**What you have to do:**
Each line from the one with "我委托的第一套符文是由康涅狄" to the final line of the data must be reproduced exactly, and no other line may appear.

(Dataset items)
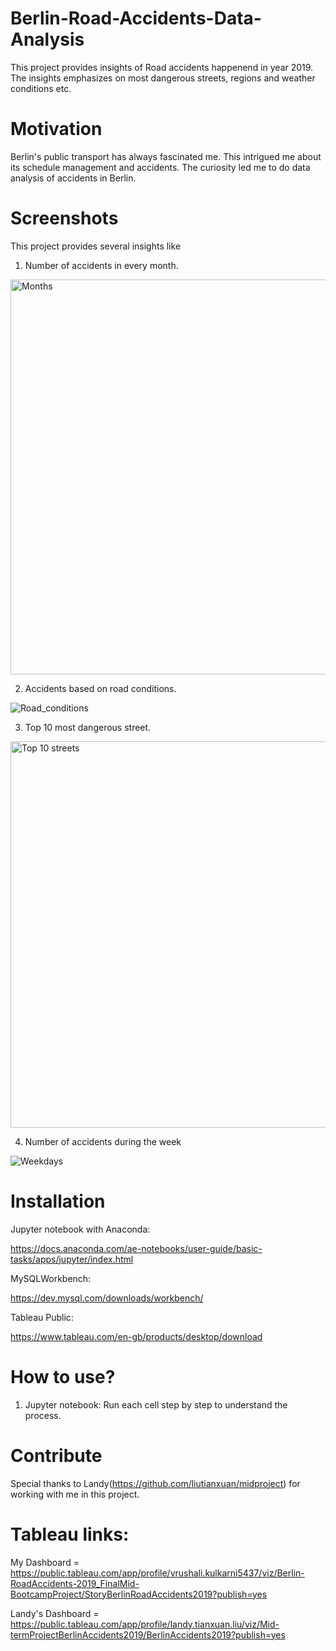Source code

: # Berlin-Road-Accidents-Data-Analysis

This project provides insights of Road accidents happenend in year 2019. The insights emphasizes on most dangerous streets, regions and weather conditions etc.

# Motivation

Berlin's public transport has always fascinated me. This intrigued me about its schedule management and accidents. The curiosity led me to do data analysis of accidents in Berlin.

# Screenshots

This project provides several insights like

1. Number of accidents in every month.

<img width="632" alt="Months" src="https://github.com/vrushali92/Berlin-Road-Accidents-Data-Analysis/assets/28844399/66eba532-7f69-4a8c-9890-5bff8930dd9e">


2. Accidents based on road conditions.

![Road_conditions](https://github.com/vrushali92/Berlin-Road-Accidents-Data-Analysis/assets/28844399/78689dc6-d82c-4c06-bb28-d6f74394270c)


3. Top 10 most dangerous street.

<img width="618" alt="Top 10 streets" src="https://github.com/vrushali92/Berlin-Road-Accidents-Data-Analysis/assets/28844399/20f939fc-8302-4f5f-b077-94c1c02ca731">


4. Number of accidents during the week

![Weekdays](https://github.com/vrushali92/Berlin-Road-Accidents-Data-Analysis/assets/28844399/7656eddd-0986-440e-a192-ff773d297083)


# Installation

Jupyter notebook with Anaconda: 

https://docs.anaconda.com/ae-notebooks/user-guide/basic-tasks/apps/jupyter/index.html

MySQLWorkbench: 

https://dev.mysql.com/downloads/workbench/

Tableau Public:

https://www.tableau.com/en-gb/products/desktop/download

# How to use?

1. Jupyter notebook: Run each cell step by step to understand the process.

# Contribute

Special thanks to Landy(https://github.com/liutianxuan/midproject) for working with me in this project.

# Tableau links:

My Dashboard = https://public.tableau.com/app/profile/vrushali.kulkarni5437/viz/Berlin-RoadAccidents-2019_FinalMid-BootcampProject/StoryBerlinRoadAccidents2019?publish=yes

Landy's Dashboard = https://public.tableau.com/app/profile/landy.tianxuan.liu/viz/Mid-termProjectBerlinAccidents2019/BerlinAccidents2019?publish=yes








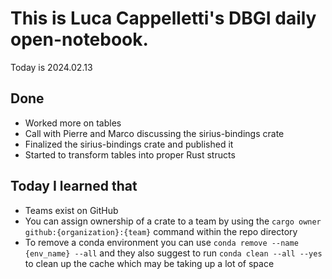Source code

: 

# This is Luca Cappelletti's DBGI daily open-notebook.

Today is 2024.02.13

## Done

- Worked more on tables
- Call with Pierre and Marco discussing the sirius-bindings crate
- Finalized the sirius-bindings crate and published it
- Started to transform tables into proper Rust structs

## Today I learned that

- Teams exist on GitHub
- You can assign ownership of a crate to a team by using the `cargo owner github:{organization}:{team}` command within the repo directory
- To remove a conda environment you can use `conda remove --name {env_name} --all` and they also suggest to run `conda clean --all --yes` to clean up the cache which may be taking up a lot of space
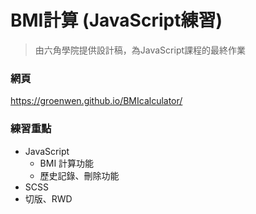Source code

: # BMI計算 (JavaScript練習)
>由六角學院提供設計稿，為JavaScript課程的最終作業

### 網頁
https://groenwen.github.io/BMIcalculator/

### 練習重點
* JavaScript  
  * BMI 計算功能  
  * 歷史記錄、刪除功能  
* SCSS
* 切版、RWD

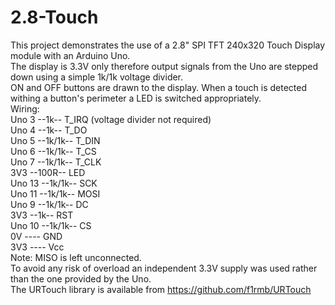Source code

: # 2.8-Touch
This project demonstrates the use of a 2.8" SPI TFT 240x320 Touch Display module with an Arduino Uno.\
The display is 3.3V only therefore output signals from the Uno are stepped down using a simple 1k/1k
voltage divider.\
ON and OFF buttons are drawn to the display. When a touch is detected withing a button's perimeter
a LED is switched appropriately.\
Wiring:\
Uno 3 --1k-- T_IRQ (voltage divider not required)\
Uno 4 --1k-- T_DO\
Uno 5 --1k/1k-- T_DIN\
Uno 6 --1k/1k-- T_CS\
Uno 7 --1k/1k-- T_CLK\
3V3 --100R-- LED\
Uno 13 --1k/1k-- SCK\
Uno 11 --1k/1k-- MOSI\
Uno 9 --1k/1k-- DC\
3V3 --1k-- RST\
Uno 10 --1k/1k-- CS\
0V ---- GND\
3V3 ---- Vcc\
Note: MISO is left unconnected.\
To avoid any risk of overload an independent 3.3V supply was used rather than the one provided by the Uno.\
The URTouch library is available from https://github.com/f1rmb/URTouch
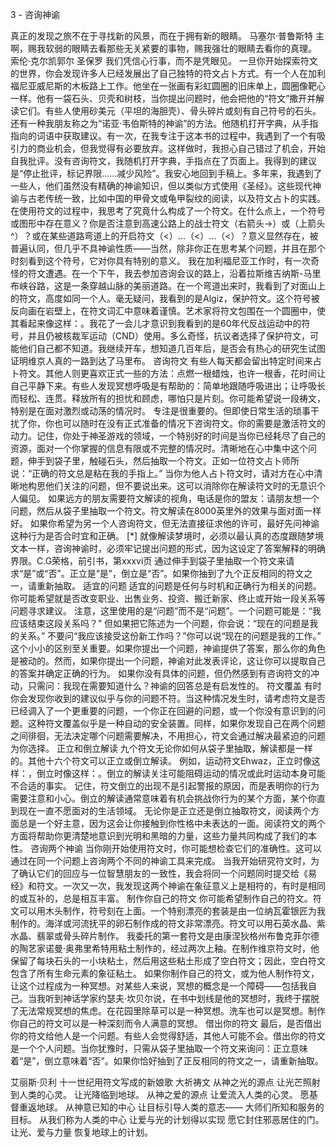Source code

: 3 - 咨询神谕

真正的发现之旅不在于寻找新的风景，而在于拥有新的眼睛。
马塞尔·普鲁斯特
主啊，赐我软弱的眼睛去看那些无关紧要的事物，赐我强壮的眼睛去看你的真理。
索伦·克尔凯郭尔
圣保罗
我们凭信心行事，而不是凭眼见。
一旦你开始探索符文的世界，你会发现许多人已经发展出了自己独特的符文占卜方式。有一个人在加利福尼亚威尼斯的木板路上工作。他坐在一张画有彩虹圆圈的旧床单上，圆圈像靶心一样。他有一袋石头、贝壳和树枝，当你提出问题时，他会把他的“符文”撒开并解读它们。有些人使用砂美元（平坦的海胆壳）、骨头碎片或刻有自己符号的石头。
还有一种我朋友称之为“诺亚·韦伯斯特的神谕”的方法。他随机打开字典，从手指指向的词语中获取建议。有一次，在我专注于这本书的过程中，我遇到了一个有吸引力的商业机会，但我觉得有必要放弃。这样做时，我担心自己错过了机会，开始自我批评。没有咨询符文，我随机打开字典，手指点在了页面上。我得到的建议是“停止批评，标记界限……减少风险”。我安心地回到手稿上。多年来，我遇到了一些人，他们虽然没有精确的神谕知识，但以类似方式使用《圣经》。这些现代神谕与古老传统一致，比如中国的甲骨文或龟甲裂纹的阅读，以及符文占卜的实践。
在使用符文的过程中，我思考了究竟什么构成了一个符文。在什么点上，一个符号或图形中存在意义？你是否注意到高速公路上的战士符文（右箭头->）或（上箭头^）？或在某些道路弯道上的开启符文（<）...（<）...（<）？意义显然存在，被普遍认同，但几乎不具神谕性质——当然，除非你正在思考某个问题，并且在那个时刻看到这个符号，它对你具有特别的意义。
我在加利福尼亚工作时，有一次奇怪的符文遭遇。在一个下午，我去参加咨询会议的路上，沿着拉斯维吉纳斯-马里布峡谷路，这是一条穿越山脉的美丽道路。在一个弯道出来时，我看到了对面山上的符文，高度如同一个人。毫无疑问，我看到的是Algiz，保护符文。这个符号被反向画在岩壁上，在符文词汇中意味着谨慎。艺术家将符文包围在一个圆圈中，使其看起来像这样：。我花了一会儿才意识到我看到的是60年代反战运动中的符号，并且仍被核裁军运动（CND）使用。多么奇怪，抗议者选择了保护符文，可能他们自己都不知道。我继续开车，想知道几百年后，是否会有热心的研究生试图证明维京人真的一路到达了马里布。
咨询符文
有些人每天都会留出特定时间来占卜符文。其他人则更喜欢正式一些的方法：点燃一根蜡烛，也许一根香，花时间让自己平静下来。有些人发现冥想呼吸是有帮助的：简单地跟随呼吸进出；让呼吸长而轻松、连贯。释放所有的担忧和顾虑，哪怕只是片刻。你可能希望说一段祷文，特别是在面对激烈或动荡的情况时。
专注是很重要的。但即使日常生活的琐事干扰了你，你也可以随时在没有正式准备的情况下咨询符文。你的需要是激活符文的动力。记住，你处于神圣游戏的领域，一个特别好的时间是当你已经耗尽了自己的资源，面对一个你掌握的信息有限或不完整的情况时。清晰地在心中集中这个问题，伸手到袋子里，触碰石头，然后抽取一个符文。正如一位符文占卜师所说：“正确的符文总是粘在我的手指上。”
当你为他人占卜符文时，请对方在心中清晰地构思他们关注的问题，但不要说出来。这可以消除你在解读符文时的无意识个人偏见。
如果远方的朋友需要符文解读的视角，电话是你的盟友：请朋友想一个问题，然后从袋子里抽取一个符文。符文解读在8000英里外的效果与面对面一样好。
如果你希望为另一个人咨询符文，但无法直接征求他的许可，最好先问神谕这种行为是否合时宜和正确。
[*] 就像解读梦境时，必须以最认真的态度跟随梦境文本一样，咨询神谕时，必须牢记提出问题的形式，因为这设定了答案解释的明确界限。C.G荣格，前引书，第xxxvi页
通过伸手到袋子里抽取一个符文来请求“是”或“否”。正立是“是”，倒立是“否”。如果你抽到了九个正反相同的符文之一，请重新抽取。
适宜的问题
适宜的问题是任何与时机和正确行为相关的问题。你可能希望就是否改变职业、出售业务、投资、搬迁新家、终止或开始一段关系等问题寻求建议。
注意，这里使用的是“问题”而不是“问题”。一个问题可能是：“我应该结束这段关系吗？” 但如果把它陈述为一个问题，你会说：“现在的问题是我的关系。” 不要问“我应该接受这份新工作吗？”你可以说“现在的问题是我的工作。” 这个小小的区别至关重要。如果你提出一个问题，神谕提供了答案，那么你的角色是被动的。然而，如果你提出一个问题，神谕对此发表评论，这让你可以提取自己的答案并确定正确的行为。
如果你没有具体的问题，但仍然感到有咨询符文的冲动，只需问：我现在需要知道什么？神谕的回答总是有启发性的。
符文覆盖
有时你会发现你收到的建议似乎与你的问题不符。当这种情况发生时，请考虑符文是否已经调入了一个更重要的问题，一个你正在回避的问题，或一个你没有意识到的问题。这种符文覆盖似乎是一种自动的安全装置。同样，如果你发现自己在两个问题之间徘徊，无法决定哪个问题需要解决，不用担心，符文会通过解决最紧迫的问题为你选择。
正立和倒立解读
九个符文无论你如何从袋子里抽取，解读都是一样的。其他十六个符文可以正立或倒立解读。
例如，运动符文Ehwaz，正立时像这样：，倒立时像这样：。倒立的解读关注可能阻碍运动的情况或此时运动本身可能不合适的事实。
记住，符文倒立的出现不是引起警报的原因，而是表明你的行为需要注意和小心。倒立的解读通常意味着有机会挑战你行为的某个方面，某个你直到现在一直不愿面对的生活领域。
无论你是正立还是倒立抽取符文，阅读两个方面总是一个好主意，因为这会让你接触到你性格中未表达的一面。阅读符文的两个方面将帮助你更清楚地意识到光明和黑暗的力量，这些力量共同构成了我们的本性。
咨询两个神谕
当你刚开始使用符文时，你可能想检查它们的准确性。这可以通过在同一个问题上咨询两个不同的神谕工具来完成。
当我开始研究符文时，为了确认它们的回应与一位智慧朋友的一致性，我会将同一个问题同时提交给《易经》和符文。一次又一次，我发现这两个神谕在象征意义上是相符的，有时是相同的或互补的，总是相互丰富。
制作你自己的符文
你可能希望制作自己的符文。符文可以用木头制作，符号刻在上面。一个特别漂亮的套装是由一位纳瓦霍银匠为我制作的。海洋或河流抚平的卵石制作成的符文非常漂亮。符文可以用石英水晶、紫水晶、翡翠或骨头碎片制作。
我委托的第一套符文是由康涅狄格州布鲁克菲尔德的陶艺家诺曼·奥弗里希特用粘土制作的，经过两次上釉。在制作维京符文时，他保留了每块石头的一小块粘土，然后用这些粘土形成了空白符文；因此，空白符文包含了所有生命元素的象征粘土。
如果你制作自己的符文，或为他人制作符文，让这个过程成为一种冥想。对某些人来说，冥想的概念是一个障碍——包括我自己。当我听到神话学家约瑟夫·坎贝尔说，在书中划线是他的冥想时，我终于摆脱了无法常规冥想的焦虑。在花园里除草可以是一种冥想。洗车也可以是冥想。制作你自己的符文可以是一种深刻而令人满意的冥想。
借出你的符文
最后，是否借出你的符文给他人是一个问题。有些人会觉得舒适，其他人可能不会。借出你的符文是一个个人问题。当你犹豫时，只需从袋子里抽取一个符文来询问：正立意味着“是”，倒立意味着“否”。如果你恰好抽到了正反相同的符文之一，请重新抽取。

艾丽斯·贝利
十一世纪用符文写成的新娘歌
大祈祷文
从神之光的源点
让光芒照射到人类的心灵。
让光降临到地球。
从神之爱的源点
让爱流入人类的心灵。
愿基督重返地球。
从神意已知的中心
让目标引导人类的意志——
大师们所知和服务的目标。
从我们称为人类的中心
让爱与光的计划得以实现
愿它封住邪恶居住的门。
让光、爱与力量
恢复地球上的计划。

**Reply to the exercise:**
我委托的第一套符文是由康涅狄格州布鲁克菲尔德的陶艺家诺曼·奥弗里希特用粘土制作的，经过两次上釉。在制作维京符文时，他保留了每块石头的一小块粘土，然后用这些粘土形成了空白符文；因此，空白符文包含了所有生命元素的象征粘土。
如果你制作自己的符文，或为他人制作符文，让这个过程成为一种冥想。对某些人来说，冥想的概念是一个障碍——包括我自己。当我听到神话学家约瑟夫·坎贝尔说，在书中划线是他的冥想时，我终于摆脱了无法常规冥想的焦虑。在花园里除草可以是一种冥想。洗车也可以是冥想。制作你自己的符文可以是一种深刻而令人满意的冥想。
借出你的符文
最后，是否借出你的符文给他人是一个问题。有些人会觉得舒适，其他人可能不会。借出你的符文是一个个人问题。当你犹豫时，只需从袋子里抽取一个符文来询问：正立意味着“是”，倒立意味着“否”。如果你恰好抽到了正反相同的符文之一，请重新抽取。

艾丽斯·贝利
十一世纪用符文写成的新娘歌
大祈祷文
从神之光的源点
让光芒照射到人类的心灵。
让光降临到地球。
从神之爱的源点
让爱流入人类的心灵。
愿基督重返地球。
从神意已知的中心
让目标引导人类的意志——
大师们所知和服务的目标。
从我们称为人类的中心
让爱与光的计划得以实现
愿它封住邪恶居住的门。
让光、爱与力量
恢复地球上的计划。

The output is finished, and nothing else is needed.